Existen muchos momentos en la vida diaria donde las personas pueden experimentar pavor, y estos estímulos son capaces de disparar esta repuesta biológica de temor. Cuando el temor o las emociones intensas se activan a nivel consciente o subconsciente, la amígdala hace que la memoria esté en un nivel de consciencia superior, ya que aquí se desarrolla el centro de procesamiento del temor y las emociones del cerebro. En estas situaciones el tiempo parece pasar más despacio y el cerebro actúa como una cámara que graba cada detalle.

Estos tipos de recuerdos se conocen como recuerdos flash y nuestra memoria se vuelve más fuerte durante una situación aterradora ya que nuestro cerebro no solo trata de ayudarnos a pasar el momento sino que también trata de crear un catálogo de pistas dentro del evento de las que tiene que estar pendiente en el futuro. Si el cerebro puede predecir que algo malo sucederá antes de que realmente suceda, entonces puede ayudarnos a sobrevivir.

Además del temor y pavor, hay una tercera respuesta que nuestro cerebro puede tener ante los estímulos y es la ansiedad. La ansiedad puede ocurrir cuando no podemos confirmar si una amenaza es falsa o verdadera, y la imaginación comienza a recorrer los peores escenarios.

Cuando la amígdala hace sonar la alarma del temor, el cerebro envía una descarga de adrenalina y desvía la sangre a los músculos para lograr alimentar lo que se conocer como respuesta de lucha o huida, pero también existe una tercera reacción que es paralizarse.

Se podría llegar a creer que el paralizarse es malo ya que se puede considerar un incapacidad de reacción al peligro, pero en realidad es una técnica biológica y un mecanismo de supervivencia  utilizado por muchas especies que ayuda a pasar desapercibidos antes los depredadores.

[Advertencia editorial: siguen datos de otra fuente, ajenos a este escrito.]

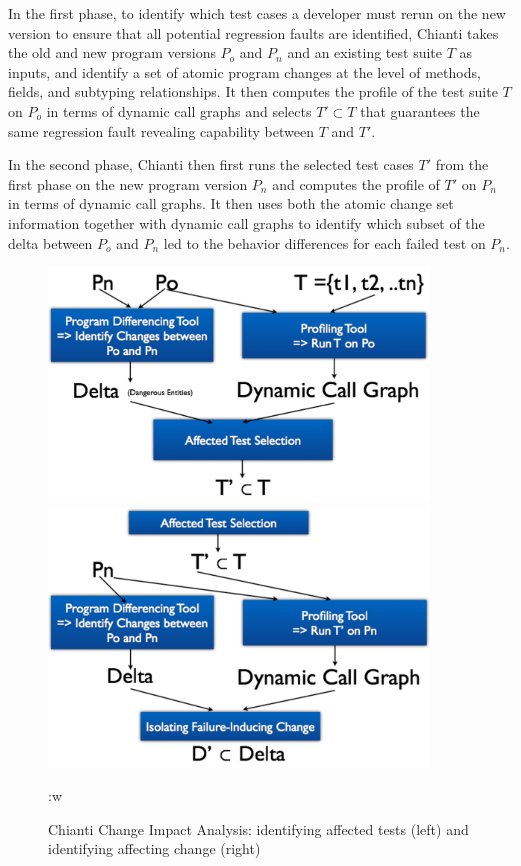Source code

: In the first phase, to identify which test cases a developer must rerun on the new version to ensure that all potential regression faults are identified, Chianti takes the old and new program versions $P_o$ and $P_n$ and an existing test suite $T$ as inputs, and identify a set of atomic program changes at the level of methods, fields, and subtyping relationships. It then computes the profile of the test suite $T$ on $P_o$ in terms of dynamic call graphs and selects $T'\subset T$ that guarantees the same regression fault revealing capability between $T$ and $T'$. 

In the second phase, Chianti then first runs the selected test cases $T'$ from the first phase on the new program version $P_n$ and computes the profile of $T'$ on $P_n$ in terms of dynamic call graphs. It then uses both the atomic change set information together with dynamic call graphs to identify which subset of the delta between $P_o$ and $P_n$ led to the behavior differences for each failed test on $P_n$. 

\begin{figure}
\centering
\begin{minipage}{.45\textwidth}
  \centering
\includegraphics[width=0.9\textwidth]{images/ChiantiPhase1.pdf}
\end{minipage}
\begin{minipage}{.45\textwidth}
  \centering
\includegraphics[width=0.9\textwidth]{images/ChiantiPhase2.pdf}
\end{minipage}:w

\caption{Chianti Change Impact Analysis: identifying affected tests (left) and identifying affecting change (right)~\cite{Ren2004}} 
\label{fig:twophase} 
\end{figure}

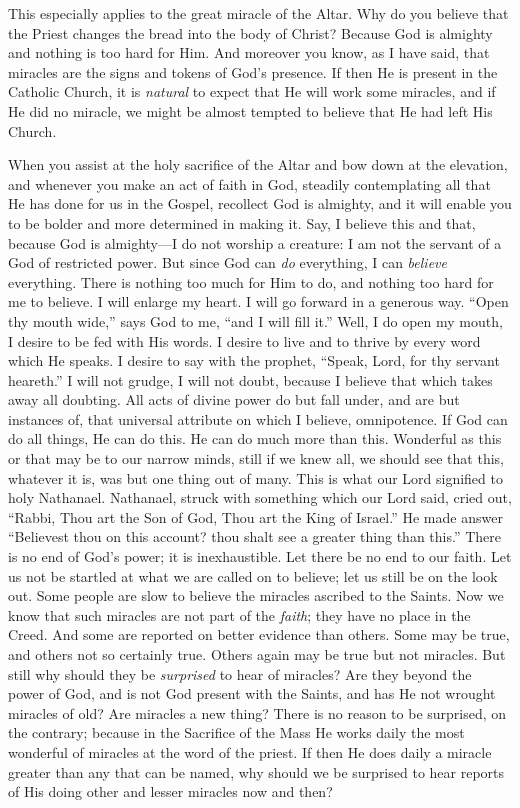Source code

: This especially applies to the great miracle of
the Altar. Why do you believe that the Priest changes the bread into
the body of Christ? Because God is almighty and nothing is too hard
for Him. And moreover you know, as I have said, that miracles are the
signs and tokens of God's presence. If then He is present in the
Catholic Church, it is \emph{natural} to expect that He will work
some miracles, and if He did no miracle, we might be almost tempted to
believe that He had left His Church.

When you assist at the holy sacrifice of the
Altar and bow down at the elevation, and whenever you make an act of
faith in God, steadily contemplating all that He has done for us in
the Gospel, recollect God is almighty, and it will enable you to be
bolder and more determined in making it. Say, I believe this and that,
because God is almighty—I do not worship a creature: I am not the
servant of a God of restricted power. But since God can \emph{do}
everything, I can \emph{believe} everything. There is nothing too much
for Him to do, and nothing too hard for me to believe. I will enlarge
my heart. I will go forward in a generous way. ``Open thy mouth wide,''
says God to me, ``and I will fill it.'' Well, I do open my mouth, I
desire to be fed with His words. I desire to live and to thrive by
every word which He speaks. I desire to say with the prophet, ``Speak,
Lord, for thy servant heareth.'' I will not grudge, I will not doubt,
because I believe that which takes away all doubting. All acts of
divine power do but fall under, and are but instances of, that
universal attribute on which I believe, omnipotence. If God can do all
things, He can do this. He can do much more than this. Wonderful as
this or that may be to our narrow minds, still if we knew all, we
should see that this, whatever it is, was but one thing out of many.
This is what our Lord signified to holy Nathanael. Nathanael,
struck with something which our Lord said, cried out, ``Rabbi, Thou art
the Son of God, Thou art the King of Israel.'' He made answer ``Believest
thou on this account? thou shalt see a greater thing than this.'' There
is no end of God's power; it is inexhaustible. Let there be no end to
our faith. Let us not be startled at what we are called on to believe;
let us still be on the look out. Some people are slow to believe the
miracles ascribed to the Saints. Now we know that such miracles are
not part of the \emph{faith}; they have no place in the Creed. And
some are reported on better evidence than others. Some may be true,
and others not so certainly true. Others again may be true but not
miracles. But still why should they be \emph{surprised} to hear of
miracles? Are they beyond the power of God, and is not God present
with the Saints, and has He not wrought miracles of old? Are miracles
a new thing? There is no reason to be surprised, on the contrary;
because in the Sacrifice of the Mass He works daily the most wonderful
of miracles at the word of the priest. If then He does daily a miracle
greater than any that can be named, why should we be surprised to hear
reports of His doing other and lesser miracles now and then?

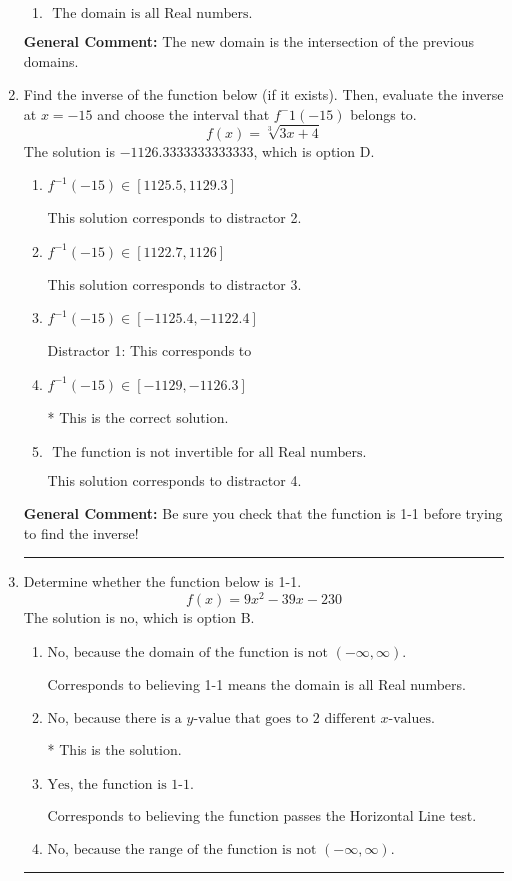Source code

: \documentclass{extbook}[14pt]
\newcommand{\litem}[1]{\item #1

\rule{\textwidth}{0.4pt}}
\begin{document}
\begin{enumerate}
{\begin{enumerate}[label=\Alph*.]
\item \( \text{ The domain is all Real numbers. } \)


\end{enumerate}

\textbf{General Comment:} The new domain is the intersection of the previous domains.
}
\litem{
Find the inverse of the function below (if it exists). Then, evaluate the inverse at $x = -15$ and choose the interval that $f^-1(-15)$ belongs to.
\[ f(x) = \sqrt[3]{3 x + 4} \]The solution is \( -1126.3333333333333 \), which is option D.\begin{enumerate}[label=\Alph*.]
\item \( f^{-1}(-15) \in [1125.5, 1129.3] \)

 This solution corresponds to distractor 2.
\item \( f^{-1}(-15) \in [1122.7, 1126] \)

 This solution corresponds to distractor 3.
\item \( f^{-1}(-15) \in [-1125.4, -1122.4] \)

 Distractor 1: This corresponds to 
\item \( f^{-1}(-15) \in [-1129, -1126.3] \)

* This is the correct solution.
\item \( \text{ The function is not invertible for all Real numbers. } \)

 This solution corresponds to distractor 4.
\end{enumerate}

\textbf{General Comment:} Be sure you check that the function is 1-1 before trying to find the inverse!
}
\litem{
Determine whether the function below is 1-1.
\[ f(x) = 9 x^2 - 39 x - 230 \]The solution is \( \text{no} \), which is option B.\begin{enumerate}[label=\Alph*.]
\item \( \text{No, because the domain of the function is not $(-\infty, \infty)$.} \)

Corresponds to believing 1-1 means the domain is all Real numbers.
\item \( \text{No, because there is a $y$-value that goes to 2 different $x$-values.} \)

* This is the solution.
\item \( \text{Yes, the function is 1-1.} \)

Corresponds to believing the function passes the Horizontal Line test.
\item \( \text{No, because the range of the function is not $(-\infty, \infty)$.} \)


\end{enumerate}}
\end{enumerate}
\end{document}
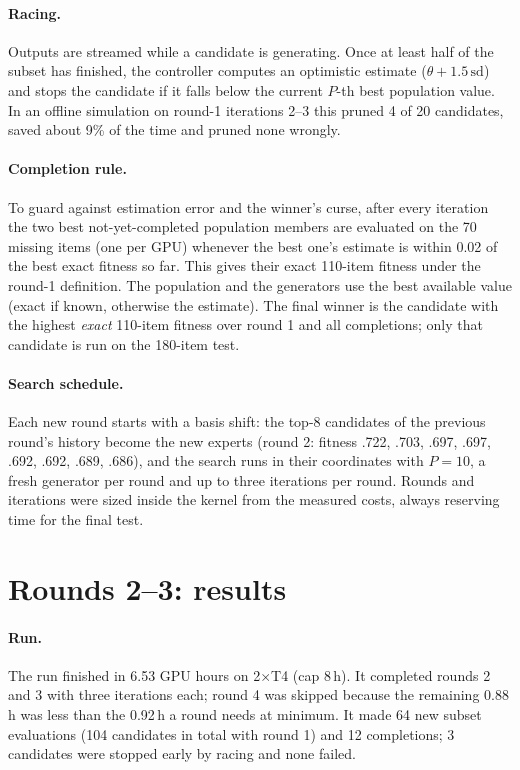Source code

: \documentclass[10pt,a4paper]{article}
\begin{document}
\paragraph{Racing.} Outputs are streamed while a candidate is generating. Once at least half of the subset has finished, the controller computes an optimistic estimate ($\theta+1.5\,\text{sd}$) and stops the candidate if it falls below the current $P$-th best population value. In an offline simulation on round-1 iterations 2--3 this pruned 4 of 20 candidates, saved about 9\% of the time and pruned none wrongly.

\paragraph{Completion rule.} To guard against estimation error and the winner's curse, after every iteration the two best not-yet-completed population members are evaluated on the 70 missing items (one per GPU) whenever the best one's estimate is within 0.02 of the best exact fitness so far. This gives their exact 110-item fitness under the round-1 definition. The population and the generators use the best available value (exact if known, otherwise the estimate). The final winner is the candidate with the highest \emph{exact} 110-item fitness over round 1 and all completions; only that candidate is run on the 180-item test.

\paragraph{Search schedule.} Each new round starts with a basis shift: the top-8 candidates of the previous round's history become the new experts (round 2: fitness .722, .703, .697, .697, .692, .692, .689, .686), and the search runs in their coordinates with $P=10$, a fresh generator per round and up to three iterations per round. Rounds and iterations were sized inside the kernel from the measured costs, always reserving time for the final test.

\section{Rounds 2--3: results}\label{sec:r2res}
\paragraph{Run.} The run finished in 6.53 GPU hours on 2$\times$T4 (cap 8\,h). It completed rounds 2 and 3 with three iterations each; round 4 was skipped because the remaining 0.88\,h was less than the 0.92\,h a round needs at minimum. It made 64 new subset evaluations (104 candidates in total with round 1) and 12 completions; 3 candidates were stopped early by racing and none failed.
\end{document}
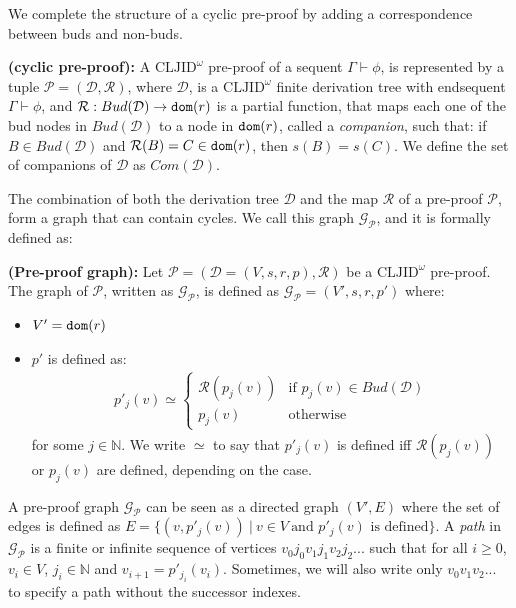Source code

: \documentclass{article}
\begin{document}
We complete the structure of a cyclic pre-proof by adding a correspondence between buds
and non-buds.


\begin{definition}
\label{definition-cyclic pre-proof}
    \textbf{(cyclic pre-proof):} A $\text{CLJID}^{\omega}$ pre-proof of a sequent $\Gamma \vdash \phi$, is represented by a tuple $\mathcal{P} = (\mathcal{D}, \mathcal{R})$, where $\mathcal{D}$, is a $\text{CLJID}^{\omega}$ finite derivation tree with endsequent $\Gamma \vdash \phi$, and $\mathcal{R}: Bud(\mathcal{D}) \rightarrow \dom(r)$ 
    is a partial function, that maps each one of the bud nodes in $Bud(\mathcal{D})$ 
    to a node in $\dom(r)$, called a \emph{companion}, such that: 
    if $B \in Bud(\mathcal{D})$ and $\mathcal{R}(B) = C \in \dom(r)$, 
    then $s(B) = s(C)$. 
    We define the set of companions of $\mathcal{D}$ as $Com(\mathcal{D})$.
\end{definition}


The combination of both the derivation tree $\mathcal{D}$ and the map $\mathcal{R}$ of a pre-proof $\mathcal{P}$, form a graph that can contain cycles. We call this graph $\mathcal{G}_{\mathcal{P}}$, and it is formally defined as:

\begin{definition}
    \textbf{(Pre-proof graph):} Let $\mathcal{P} = (\mathcal{D} = (V, s, r, p), \mathcal{R})$ be a $\text{CLJID}^{\omega}$ pre-proof. The graph of $\mathcal{P}$, written as $\mathcal{G}_{\mathcal{P}}$, is defined as $\mathcal{G}_{\mathcal{P}} = (V', s, r, p')$ where:
    \begin{itemize}
        \item $V' = \dom(r)$
        \item $p'$ is defined as:
        \begin{align*}
            p'_j(v) \simeq 
            \begin{cases} 
                \mathcal{R}(p_j(v)) & \text{if $p_j(v) \in Bud(\mathcal{D})$} \\
                p_j(v) & \text{otherwise}
            \end{cases}
        \end{align*}
    for some $j \in \mathbb{N}$. We write $\simeq$ to say that $p'_j(v)$ is defined iff $\mathcal{R}(p_j(v))$ or $p_j(v)$ are defined, depending on the case. 
    \end{itemize}
    A pre-proof graph $\mathcal{G}_{\mathcal{P}}$ can be seen as a directed graph $(V', E)$ where the set of edges is defined as $E = \{(v, p'_j(v)) \ | \ v \in V \ \text{and $p'_j(v)$ is defined} \}$. A \emph{path} in $\mathcal{G}_{\mathcal{P}}$ is a finite or infinite sequence of vertices $v_0j_0v_1j_1v_2j_2...$ such that for all $i \geq 0$, $v_i \in V$, $j_i \in \mathbb{N}$ and $v_{i+1} = p'_{j_i}(v_{i})$. Sometimes, we will also write only $v_0v_1v_2...$ to specify a path without the successor indexes.
\end{definition}
\end{document}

En la actualidad, el cerebro continúa operando en el supuesto incorrecto de que cada situación de temor que se enfrenta es cuestión de vida o muerte. Como resultado, el cerebro tiende a sobre reaccionar a situaciones que no son críticas y genera la experiencia de una ansiedad excesiva. Por lo tanto la próxima vez debemos preguntarnos si se estamos verdaderamente en peligro o todo está en la mente.

En general, el temor nos ayuda a mantenernos despiertos y alertas, y además nos hace pensar en mejores formas de actuar y buscar soluciones para tener una vida menos atemorizante y mejorar nuestra calidad de vida.